Retype the entries exactly, but skip the pictures.

[Start of Attachment]

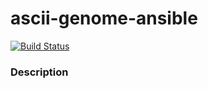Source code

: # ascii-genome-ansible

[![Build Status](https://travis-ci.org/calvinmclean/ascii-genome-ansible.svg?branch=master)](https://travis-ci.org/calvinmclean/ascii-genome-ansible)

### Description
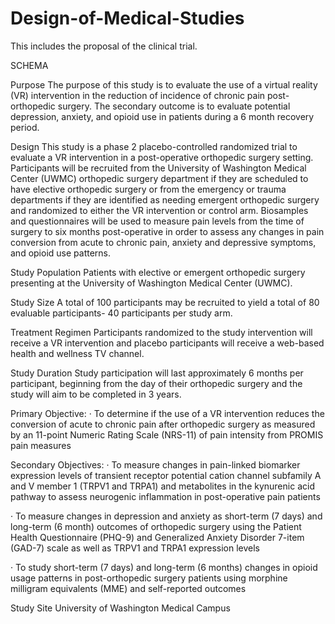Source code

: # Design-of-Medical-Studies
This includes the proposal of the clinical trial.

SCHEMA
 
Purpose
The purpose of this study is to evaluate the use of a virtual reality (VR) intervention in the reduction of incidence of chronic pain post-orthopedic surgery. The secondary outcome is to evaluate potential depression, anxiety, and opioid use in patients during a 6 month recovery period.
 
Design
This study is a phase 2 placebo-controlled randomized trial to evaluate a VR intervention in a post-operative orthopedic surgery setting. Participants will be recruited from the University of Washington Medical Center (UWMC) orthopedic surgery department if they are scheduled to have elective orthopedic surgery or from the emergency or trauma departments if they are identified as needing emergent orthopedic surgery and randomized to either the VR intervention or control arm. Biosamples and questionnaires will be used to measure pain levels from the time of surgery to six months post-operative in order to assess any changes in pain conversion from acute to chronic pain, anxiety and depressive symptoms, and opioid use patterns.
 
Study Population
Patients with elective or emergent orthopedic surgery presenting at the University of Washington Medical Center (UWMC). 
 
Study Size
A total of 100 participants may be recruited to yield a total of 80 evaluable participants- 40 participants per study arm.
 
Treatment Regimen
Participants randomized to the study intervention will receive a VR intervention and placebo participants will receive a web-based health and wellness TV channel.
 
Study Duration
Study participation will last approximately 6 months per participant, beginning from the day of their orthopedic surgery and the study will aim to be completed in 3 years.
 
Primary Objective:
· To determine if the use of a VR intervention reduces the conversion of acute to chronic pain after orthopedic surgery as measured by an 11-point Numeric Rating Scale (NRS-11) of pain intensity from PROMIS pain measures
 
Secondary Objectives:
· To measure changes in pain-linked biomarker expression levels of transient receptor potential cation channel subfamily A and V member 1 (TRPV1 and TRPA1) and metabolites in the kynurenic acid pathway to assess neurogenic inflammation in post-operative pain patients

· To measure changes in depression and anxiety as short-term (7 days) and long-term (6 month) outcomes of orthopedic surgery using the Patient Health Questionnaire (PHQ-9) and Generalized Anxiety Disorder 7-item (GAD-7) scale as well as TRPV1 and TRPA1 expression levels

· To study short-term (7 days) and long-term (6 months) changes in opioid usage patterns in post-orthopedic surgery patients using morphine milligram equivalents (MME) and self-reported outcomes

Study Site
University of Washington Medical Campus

[End of Attachment]

* **YOUR RESPONSE**
Source code

: # ascii-genome-ansible

[![Build Status](https://travis-ci.org/calvinmclean/ascii-genome-ansible.svg?branch=master)](https://travis-ci.org/calvinmclean/ascii-genome-ansible)

### Description
Source code

: # Design-of-Medical-Studies
This includes the proposal of the clinical trial.

SCHEMA
 
Purpose
The purpose of this study is to evaluate the use of a virtual reality (VR) intervention in the reduction of incidence of chronic pain post-orthopedic surgery. The secondary outcome is to evaluate potential depression, anxiety, and opioid use in patients during a 6 month recovery period.
 
Design
This study is a phase 2 placebo-controlled randomized trial to evaluate a VR intervention in a post-operative orthopedic surgery setting. Participants will be recruited from the University of Washington Medical Center (UWMC) orthopedic surgery department if they are scheduled to have elective orthopedic surgery or from the emergency or trauma departments if they are identified as needing emergent orthopedic surgery and randomized to either the VR intervention or control arm. Biosamples and questionnaires will be used to measure pain levels from the time of surgery to six months post-operative in order to assess any changes in pain conversion from acute to chronic pain, anxiety and depressive symptoms, and opioid use patterns.
 
Study Population
Patients with elective or emergent orthopedic surgery presenting at the University of Washington Medical Center (UWMC). 
 
Study Size
A total of 100 participants may be recruited to yield a total of 80 evaluable participants- 40 participants per study arm.
 
Treatment Regimen
Participants randomized to the study intervention will receive a VR intervention and placebo participants will receive a web-based health and wellness TV channel.
 
Study Duration
Study participation will last approximately 6 months per participant, beginning from the day of their orthopedic surgery and the study will aim to be completed in 3 years.
 
Primary Objective:
· To determine if the use of a VR intervention reduces the conversion of acute to chronic pain after orthopedic surgery as measured by an 11-point Numeric Rating Scale (NRS-11) of pain intensity from PROMIS pain measures
 
Secondary Objectives:
· To measure changes in pain-linked biomarker expression levels of transient receptor potential cation channel subfamily A and V member 1 (TRPV1 and TRPA1) and metabolites in the kynurenic acid pathway to assess neurogenic inflammation in post-operative pain patients

· To measure changes in depression and anxiety as short-term (7 days) and long-term (6 month) outcomes of orthopedic surgery using the Patient Health Questionnaire (PHQ-9) and Generalized Anxiety Disorder 7-item (GAD-7) scale as well as TRPV1 and TRPA1 expression levels

· To study short-term (7 days) and long-term (6 months) changes in opioid usage patterns in post-orthopedic surgery patients using morphine milligram equivalents (MME) and self-reported outcomes

Study Site
University of Washington Medical Campus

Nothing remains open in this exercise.